Dietary interventions are often ineffective because hypercalcemia tends to develop from increased bone resorption and renal tubular reabsorption of calcium. A dietary change to a product low in calcium will only benefit the subset of patients with increased intestinal absorption of calcium such as with hypervitaminosis D. High-fiber diets have been reported to decrease the risk of hypercalcemia and calcium oxalate urolithiasis in humans by increased binding of intestinal calcium, prevention of calcium absorption from the GI tract, and a decrease in GI transit time 20. There are very few studies in the veterinary literature to support this finding. Fiber-enhanced diets were associated with resolution of hypercalcemia in 5 cats with idiopathic hypercalcemia and calcium oxalate urolithiasis 21 but no effect was observed in another study 22. Further evaluation of the role of nutritional therapy in cats with hypercalcemia is required before conclusive recommendations can be made.

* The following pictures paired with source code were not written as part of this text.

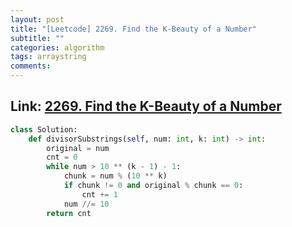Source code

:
 ```yaml
---
layout: post
title: "[Leetcode] 2269. Find the K-Beauty of a Number"
subtitle: ""
categories: algorithm
tags: arraystring
comments:
---
```


## Link: [2269. Find the K-Beauty of a Number](https://leetcode.com/problems/find-the-k-beauty-of-a-number/)

```py
class Solution:
    def divisorSubstrings(self, num: int, k: int) -> int:
        original = num
        cnt = 0
        while num > 10 ** (k - 1) - 1:
            chunk = num % (10 ** k)
            if chunk != 0 and original % chunk == 0:
                cnt += 1
            num //= 10
        return cnt
```
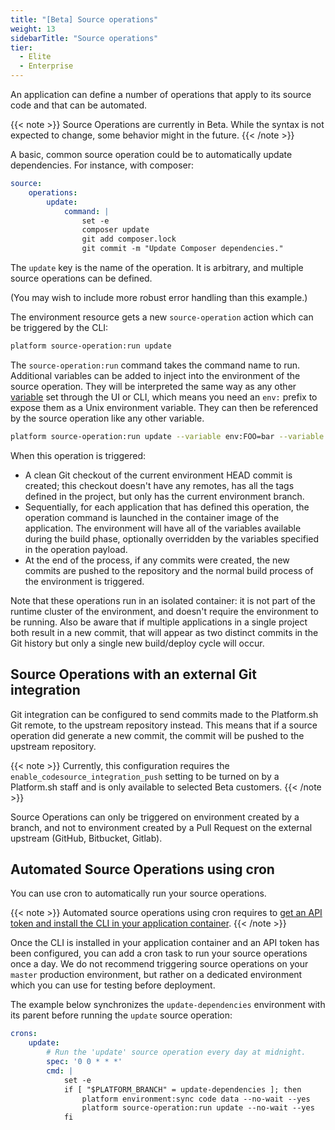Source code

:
 ```yaml
---
title: "[Beta] Source operations"
weight: 13
sidebarTitle: "Source operations"
tier:
  - Elite
  - Enterprise
---
```


An application can define a number of operations that apply to its source code and that can be automated.

{{< note >}}
Source Operations are currently in Beta.  While the syntax is not expected to change, some behavior might in the future.
{{< /note >}}

A basic, common source operation could be to automatically update dependencies. For instance, with composer:

```yaml
source:
    operations:
        update:
            command: |
                set -e
                composer update
                git add composer.lock
                git commit -m "Update Composer dependencies."
```

The `update` key is the name of the operation. It is arbitrary, and multiple source operations can be defined.

(You may wish to include more robust error handling than this example.)

The environment resource gets a new `source-operation` action which can be triggered by the CLI:

```bash
platform source-operation:run update
```

The `source-operation:run` command takes the command name to run. Additional variables can be added to inject into the environment of the source operation.  They will be interpreted the same way as any other [variable](/development/variables.md) set through the UI or CLI, which means you need an `env:` prefix to expose them as a Unix environment variable.  They can then be referenced by the source operation like any other variable.

```bash
platform source-operation:run update --variable env:FOO=bar --variable env:BAZ=beep
```

When this operation is triggered:

* A clean Git checkout of the current environment HEAD commit is created; this checkout doesn't have any remotes, has all the tags defined in the project, but only has the current environment branch.
* Sequentially, for each application that has defined this operation, the operation command is launched in the container image of the application.  The environment will have all of the variables available during the build phase, optionally overridden by the variables specified in the operation payload.
* At the end of the process, if any commits were created, the new commits are pushed to the repository and the normal build process of the environment is triggered.

Note that these operations run in an isolated container: it is not part of the runtime cluster of the environment, and doesn't require the environment to be running.  Also be aware that if multiple applications in a single project both result in a new commit, that will appear as two distinct commits in the Git history but only a single new build/deploy cycle will occur.

## Source Operations with an external Git integration

Git integration can be configured to send commits made to the Platform.sh Git remote, to the upstream repository instead. This means that if a source operation did generate a new commit, the commit will be pushed to the upstream repository.

{{< note >}}
Currently, this configuration requires the `enable_codesource_integration_push` setting to be turned on by a Platform.sh staff and is only available to selected Beta customers.
{{< /note >}}

Source Operations can only be triggered on environment created by a branch, and not to environment created by a Pull Request on the external upstream (GitHub, Bitbucket, Gitlab).

## Automated Source Operations using cron

You can use cron to automatically run your source operations.

{{< note >}}
Automated source operations using cron requires to [get an API token and install the CLI in your application container](/development/cli/api-tokens.md).
{{< /note >}}

Once the CLI is installed in your application container and an API token has been configured, you can add a cron task to run your source operations once a day. We do not recommend triggering source operations on your `master` production environment, but rather on a dedicated environment which you can use for testing before deployment.

The example below synchronizes the `update-dependencies` environment with its parent before running the `update` source operation:

```yaml
crons:
    update:
        # Run the 'update' source operation every day at midnight.
        spec: '0 0 * * *'
        cmd: |
            set -e
            if [ "$PLATFORM_BRANCH" = update-dependencies ]; then
                platform environment:sync code data --no-wait --yes
                platform source-operation:run update --no-wait --yes
            fi
```
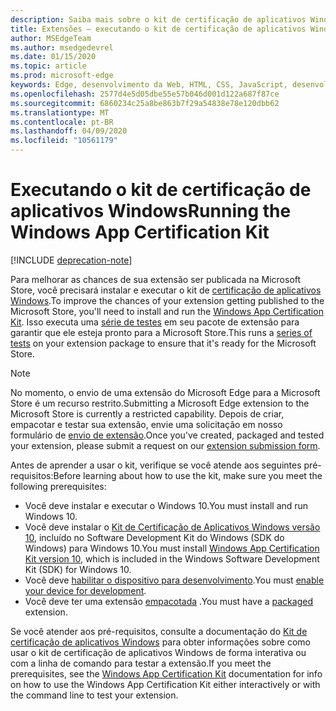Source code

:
 ```yaml
---
description: Saiba mais sobre o kit de certificação de aplicativos Windows. Isso dá à sua extensão uma chance melhor de ser publicado.
title: Extensões – executando o kit de certificação de aplicativos Windows
author: MSEdgeTeam
ms.author: msedgedevrel
ms.date: 01/15/2020
ms.topic: article
ms.prod: microsoft-edge
keywords: Edge, desenvolvimento da Web, HTML, CSS, JavaScript, desenvolvedor
ms.openlocfilehash: 2577d4e5d05dbe55e57b046d001d122a687f87ce
ms.sourcegitcommit: 6860234c25a8be863b7f29a54838e78e120dbb62
ms.translationtype: MT
ms.contentlocale: pt-BR
ms.lasthandoff: 04/09/2020
ms.locfileid: "10561179"
---
```

# <span data-ttu-id="63d80-105">Executando o kit de certificação de aplicativos Windows</span><span class="sxs-lookup"><span data-stu-id="63d80-105">Running the Windows App Certification Kit</span></span>  

[!INCLUDE [deprecation-note](../../includes/deprecation-note.md)]  

<span data-ttu-id="63d80-106">Para melhorar as chances de sua extensão ser publicada na Microsoft Store, você precisará instalar e executar o kit de [certificação de aplicativos Windows](https://go.microsoft.com/fwlink/p/?LinkID=309666).</span><span class="sxs-lookup"><span data-stu-id="63d80-106">To improve the chances of your extension getting published to the Microsoft Store, you'll need to install and run the [Windows App Certification Kit](https://go.microsoft.com/fwlink/p/?LinkID=309666).</span></span>
<span data-ttu-id="63d80-107">Isso executa uma [série de testes](https://docs.microsoft.com/windows/uwp/debug-test-perf/windows-app-certification-kit-tests) em seu pacote de extensão para garantir que ele esteja pronto para a Microsoft Store.</span><span class="sxs-lookup"><span data-stu-id="63d80-107">This runs a [series of tests](https://docs.microsoft.com/windows/uwp/debug-test-perf/windows-app-certification-kit-tests) on your extension package to ensure that it's ready for the Microsoft Store.</span></span>

> [!NOTE]
> <span data-ttu-id="63d80-108">No momento, o envio de uma extensão do Microsoft Edge para a Microsoft Store é um recurso restrito.</span><span class="sxs-lookup"><span data-stu-id="63d80-108">Submitting a Microsoft Edge extension to the Microsoft Store is currently a restricted capability.</span></span> <span data-ttu-id="63d80-109">Depois de criar, empacotar e testar sua extensão, envie uma solicitação em nosso formulário de [envio de extensão](https://aka.ms/extension-request).</span><span class="sxs-lookup"><span data-stu-id="63d80-109">Once you've created, packaged and tested your extension, please submit a request on our [extension submission form](https://aka.ms/extension-request).</span></span>

<span data-ttu-id="63d80-110">Antes de aprender a usar o kit, verifique se você atende aos seguintes pré-requisitos:</span><span class="sxs-lookup"><span data-stu-id="63d80-110">Before learning about how to use the kit, make sure you meet the following prerequisites:</span></span> 

- <span data-ttu-id="63d80-111">Você deve instalar e executar o Windows 10.</span><span class="sxs-lookup"><span data-stu-id="63d80-111">You must install and run Windows 10.</span></span>
- <span data-ttu-id="63d80-112">Você deve instalar o [Kit de Certificação de Aplicativos Windows versão 10](https://go.microsoft.com/fwlink/p/?LinkID=309666), incluído no Software Development Kit do Windows (SDK do Windows) para Windows 10.</span><span class="sxs-lookup"><span data-stu-id="63d80-112">You must install [Windows App Certification Kit version 10](https://go.microsoft.com/fwlink/p/?LinkID=309666), which is included in the Windows Software Development Kit (SDK) for Windows 10.</span></span>
- <span data-ttu-id="63d80-113">Você deve [habilitar o dispositivo para desenvolvimento](https://docs.microsoft.com/windows/uwp/get-started/enable-your-device-for-development).</span><span class="sxs-lookup"><span data-stu-id="63d80-113">You must [enable your device for development](https://docs.microsoft.com/windows/uwp/get-started/enable-your-device-for-development).</span></span>
- <span data-ttu-id="63d80-114">Você deve ter uma extensão [empacotada](../packaging.md) .</span><span class="sxs-lookup"><span data-stu-id="63d80-114">You must have a [packaged](../packaging.md) extension.</span></span>


<span data-ttu-id="63d80-115">Se você atender aos pré-requisitos, consulte a documentação do [Kit de certificação de aplicativos Windows](https://docs.microsoft.com/windows/uwp/debug-test-perf/windows-app-certification-kit#validate-your-windows-app-using-the-windows-app-certification-kit-interactively) para obter informações sobre como usar o kit de certificação de aplicativos Windows de forma interativa ou com a linha de comando para testar a extensão.</span><span class="sxs-lookup"><span data-stu-id="63d80-115">If you meet the prerequisites, see the [Windows App Certification Kit](https://docs.microsoft.com/windows/uwp/debug-test-perf/windows-app-certification-kit#validate-your-windows-app-using-the-windows-app-certification-kit-interactively) documentation for info on how to use the Windows App Certification Kit either interactively or with the command line to test your extension.</span></span>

Commercial hairball control diets are available that include various types and amounts of fiber. A survey of dry and wet feline diets with hairball claims available in the U.S. found that the fiber sources listed among the ingredients varied widely, and included powdered cellulose, dried beet pulp, soybean hulls, dried chicory root, rice hulls, rice bran, pea bran meal, pea fiber, oat fiber, inulin, and psyllium. Published studies are lacking. A crossover trial comparing a maintenance diet with one with added fiber in 102 cats over 2 months showed an average of 21.5% fewer hairballs and 21.8% reduction in vomiting frequency 24. Another research study in 16 healthy cats compared the effect of two dry diets, one moderate fiber (6.9% as fed) and one high fiber (14.2%), on fecal hair excretion 25; after 3 weeks, cats on the high fiber diet excreted an average of twice as much hair as cats on the moderate fiber diet. The results indicated either the amount or the type (psyllium and cellulose) of fibers in the high-fiber diet increased hair passage through the intestinal tract and may reduce the incidence of hairball regurgitation or vomiting.
ConclusionBoth the amount and type of dietary fiber in the diet can impact on intestinal health and function, and have been shown to play a beneficial role in the treatment of various clinical conditions. Further studies are needed to determine the effects of specific diets and fiber supplementation in cats.